Content starts
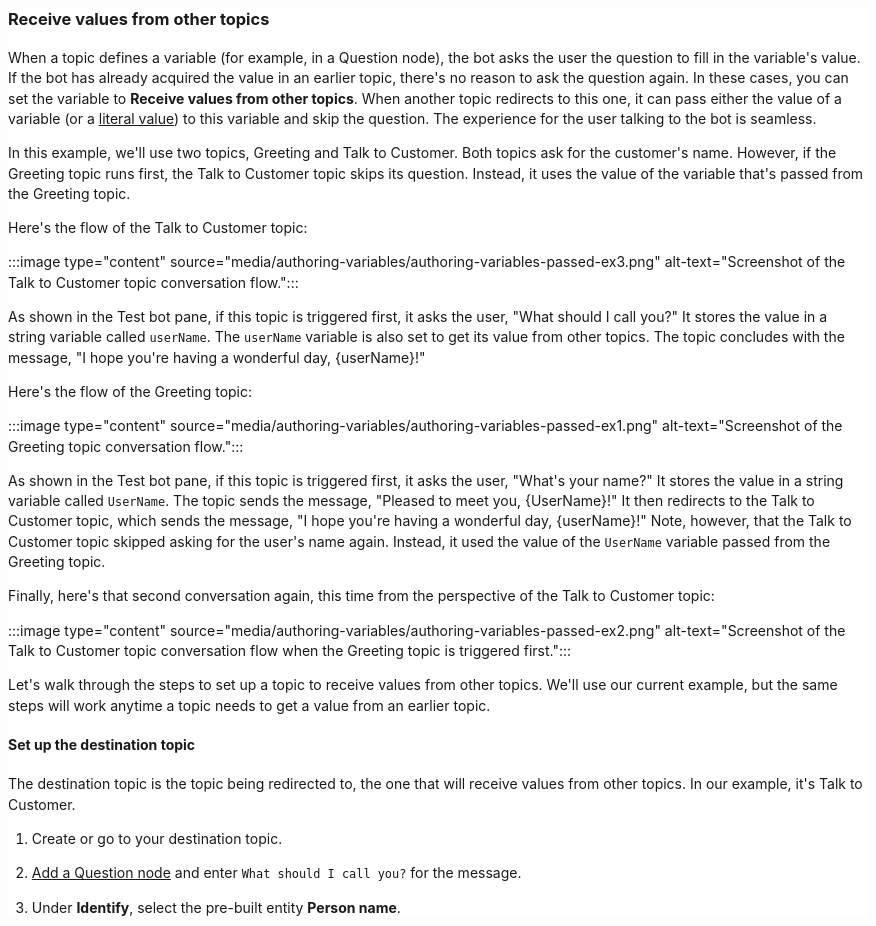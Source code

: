 ### Receive values from other topics

When a topic defines a variable (for example, in a Question node), the bot asks the user the question to fill in the variable's value. If the bot has already acquired the value in an earlier topic, there's no reason to ask the question again. In these cases, you can set the variable to **Receive values from other topics**. When another topic redirects to this one, it can pass either the value of a variable (or a [literal value](#use-literal-values)) to this variable and skip the question. The experience for the user talking to the bot is seamless.

In this example, we'll use two topics, Greeting and Talk to Customer. Both topics ask for the customer's name. However, if the Greeting topic runs first, the Talk to Customer topic skips its question. Instead, it uses the value of the variable that's passed from the Greeting topic.

Here's the flow of the Talk to Customer topic:

:::image type="content" source="media/authoring-variables/authoring-variables-passed-ex3.png" alt-text="Screenshot of the Talk to Customer topic conversation flow.":::

As shown in the Test bot pane, if this topic is triggered first, it asks the user, "What should I call you?" It stores the value in a string variable called `userName`. The `userName` variable is also set to get its value from other topics. The topic concludes with the message, "I hope you're having a wonderful day, {userName}!"

Here's the flow of the Greeting topic:

:::image type="content" source="media/authoring-variables/authoring-variables-passed-ex1.png" alt-text="Screenshot of the Greeting topic conversation flow.":::

As shown in the Test bot pane, if this topic is triggered first, it asks the user, "What's your name?" It stores the value in a string variable called `UserName`. The topic sends the message, "Pleased to meet you, {UserName}!" It then redirects to the Talk to Customer topic, which sends the message, "I hope you're having a wonderful day, {userName}!" Note, however, that the Talk to Customer topic skipped asking for the user's name again. Instead, it used the value of the `UserName` variable passed from the Greeting topic.

Finally, here's that second conversation again, this time from the perspective of the Talk to Customer topic:

:::image type="content" source="media/authoring-variables/authoring-variables-passed-ex2.png" alt-text="Screenshot of the Talk to Customer topic conversation flow when the Greeting topic is triggered first.":::

Let's walk through the steps to set up a topic to receive values from other topics. We'll use our current example, but the same steps will work anytime a topic needs to get a value from an earlier topic.

#### Set up the destination topic

The destination topic is the topic being redirected to, the one that will receive values from other topics. In our example, it's Talk to Customer.

1. Create or go to your destination topic.

1. [Add a Question node](../authoring-create-edit-topics.md#ask-a-question) and enter `What should I call you?` for the message.

1. Under **Identify**, select the pre-built entity **Person name**.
Content ends
EXERCISE AIM
I need each line from the listing where the word "destination" occurs.

SOLUTION BELOW
#### Set up the destination topic
The destination topic is the topic being redirected to, the one that will receive values from other topics. In our example, it's Talk to Customer.
1. Create or go to your destination topic.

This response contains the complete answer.